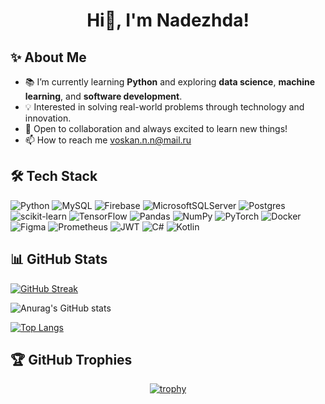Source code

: <h1 align="center">Hi👋, I'm Nadezhda!</h1>

## ✨ About Me
* 📚 I’m currently learning **Python** and exploring **data science**, **machine learning**, and **software development**.
* 💡 Interested in solving real-world problems through technology and innovation.
* 🎯 Open to collaboration and always excited to learn new things!
* 📫 How to reach me voskan.n.n@mail.ru

## 🛠 Tech Stack

![Python](https://img.shields.io/badge/python-3670A0?style=for-the-badge&logo=python&logoColor=ffdd54) ![MySQL](https://img.shields.io/badge/mysql-4479A1.svg?style=for-the-badge&logo=mysql&logoColor=white) ![Firebase](https://img.shields.io/badge/firebase-a08021?style=for-the-badge&logo=firebase&logoColor=ffcd34) ![MicrosoftSQLServer](https://img.shields.io/badge/Microsoft%20SQL%20Server-CC2927?style=for-the-badge&logo=microsoft%20sql%20server&logoColor=white) ![Postgres](https://img.shields.io/badge/postgres-%23316192.svg?style=for-the-badge&logo=postgresql&logoColor=white) ![scikit-learn](https://img.shields.io/badge/scikit--learn-%23F7931E.svg?style=for-the-badge&logo=scikit-learn&logoColor=white) ![TensorFlow](https://img.shields.io/badge/TensorFlow-%23FF6F00.svg?style=for-the-badge&logo=TensorFlow&logoColor=white) ![Pandas](https://img.shields.io/badge/pandas-%23150458.svg?style=for-the-badge&logo=pandas&logoColor=white) ![NumPy](https://img.shields.io/badge/numpy-%23013243.svg?style=for-the-badge&logo=numpy&logoColor=white) ![PyTorch](https://img.shields.io/badge/PyTorch-%23EE4C2C.svg?style=for-the-badge&logo=PyTorch&logoColor=white) ![Docker](https://img.shields.io/badge/docker-%230db7ed.svg?style=for-the-badge&logo=docker&logoColor=white) ![Figma](https://img.shields.io/badge/figma-%23F24E1E.svg?style=for-the-badge&logo=figma&logoColor=white) ![Prometheus](https://img.shields.io/badge/Prometheus-E6522C?style=for-the-badge&logo=Prometheus&logoColor=white) ![JWT](https://img.shields.io/badge/JWT-black?style=for-the-badge&logo=JSON%20web%20tokens) ![C#](https://img.shields.io/badge/c%23-%23239120.svg?style=for-the-badge&logo=csharp&logoColor=white) ![Kotlin](https://img.shields.io/badge/kotlin-%237F52FF.svg?style=for-the-badge&logo=kotlin&logoColor=white)

## 📊 GitHub Stats

[![GitHub Streak](https://streak-stats.demolab.com/?user=NadezhdaVoskan)](https://git.io/streak-stats)

![Anurag's GitHub stats](https://github-readme-stats.vercel.app/api?username=NadezhdaVoskan&show_icons=true&theme=transparent&title_color=fb6f92&text_color=0096c7&rank_icon=github)
  
[![Top Langs](https://github-readme-stats.vercel.app/api/top-langs/?username=NadezhdaVoskan&layout=pie&title_color=fb6f92&text_color=0096c7)](https://github.com/anuraghazra/github-readme-stats)


## 🏆 GitHub Trophies
<div align="center">
  
[![trophy](https://github-profile-trophy.vercel.app/?username=NadezhdaVoskan&theme=flat&no-bg=true)](https://github.com/ryo-ma/github-profile-trophy)

</div>
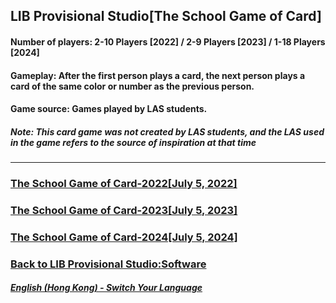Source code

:## LIB Provisional Studio[The School Game of Card]
#### Number of players: 2-10 Players [2022] / 2-9 Players [2023] / 1-18 Players [2024]
#### Gameplay: After the first person plays a card, the next person plays a card of the same color or number as the previous person.
#### Game source: Games played by LAS students.

##### Note: This card game was not created by LAS students, and the LAS used in the game refers to the source of inspiration at that time
------------

### [The School Game of Card-2022[July 5, 2022]](School_card_game-2022-EN.exe)
### [The School Game of Card-2023[July 5, 2023]](School_card_game-2023-EN.exe)
### [The School Game of Card-2024[July 5, 2024]](School_card_game-2024.exe)

### [Back to LIB Provisional Studio:Software](https://libps.github.io/en/hk/Software) 

##### [English (Hong Kong) - Switch Your Language](https://libps.github.io/index)
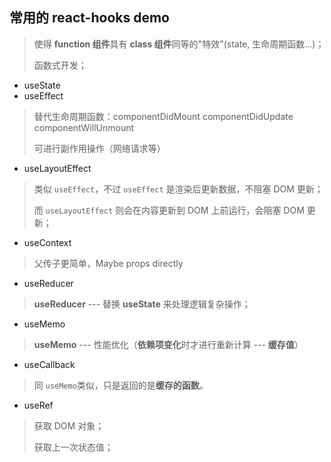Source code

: ## 常用的 react-hooks demo

> 使得 **function 组件**具有 **class 组件**同等的"特效"(state, 生命周期函数...)；
>
> 函数式开发；

- useState
- useEffect
> 替代生命周期函数：componentDidMount componentDidUpdate componentWillUnmount
>
> 可进行副作用操作（网络请求等）

- useLayoutEffect
> 类似 `useEffect`，不过 `useEffect` 是渲染后更新数据，不阻塞 DOM 更新；
>
> 而 `useLayoutEffect` 则会在内容更新到 DOM 上前运行，会阻塞 DOM 更新；

- useContext
> 父传子更简单，Maybe props directly

- useReducer
> **useReducer** --- 替换 **useState** 来处理逻辑复杂操作；

- useMemo
> **useMemo** --- 性能优化（**依赖项变化**时才进行重新计算 --- **缓存值**）

- useCallback
> 同 `useMemo`类似，只是返回的是**缓存的函数**。

- useRef
> 获取 DOM 对象；
>
> 获取上一次状态值；
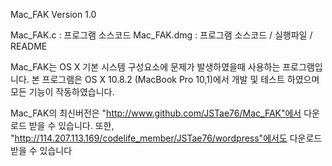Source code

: Mac_FAK
Version 1.0

Mac_FAK.c : 프로그램 소스코드
Mac_FAK.dmg : 프로그램 소스코드 / 실행파일 / README

Mac_FAK는 OS X 기본 시스템 구성요소에 문제가 발생하였을때 사용하는 프로그램입니다.
본 프로그램은 OS X 10.8.2 (MacBook Pro 10,1)에서 개발 및 테스트 하였으며 모든 기능이 작동하였습니다.

Mac_FAK의 최신버전은 "http://www.github.com/JSTae76/Mac_FAK"에서 다운로드 받을 수 있습니다.
또한, "http://114.207.113.169/codelife_member/JSTae76/wordpress"에서도 다운로드 받을 수 있습니다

|---|

**The problem:**
Check each line of the entries for the string "true". Copy the lines that have it.

**Result of this task:**
![Anurag's GitHub stats](https://github-readme-stats.vercel.app/api?username=NadezhdaVoskan&show_icons=true&theme=transparent&title_color=fb6f92&text_color=0096c7&rank_icon=github)
[![trophy](https://github-profile-trophy.vercel.app/?username=NadezhdaVoskan&theme=flat&no-bg=true)](https://github.com/ryo-ma/github-profile-trophy)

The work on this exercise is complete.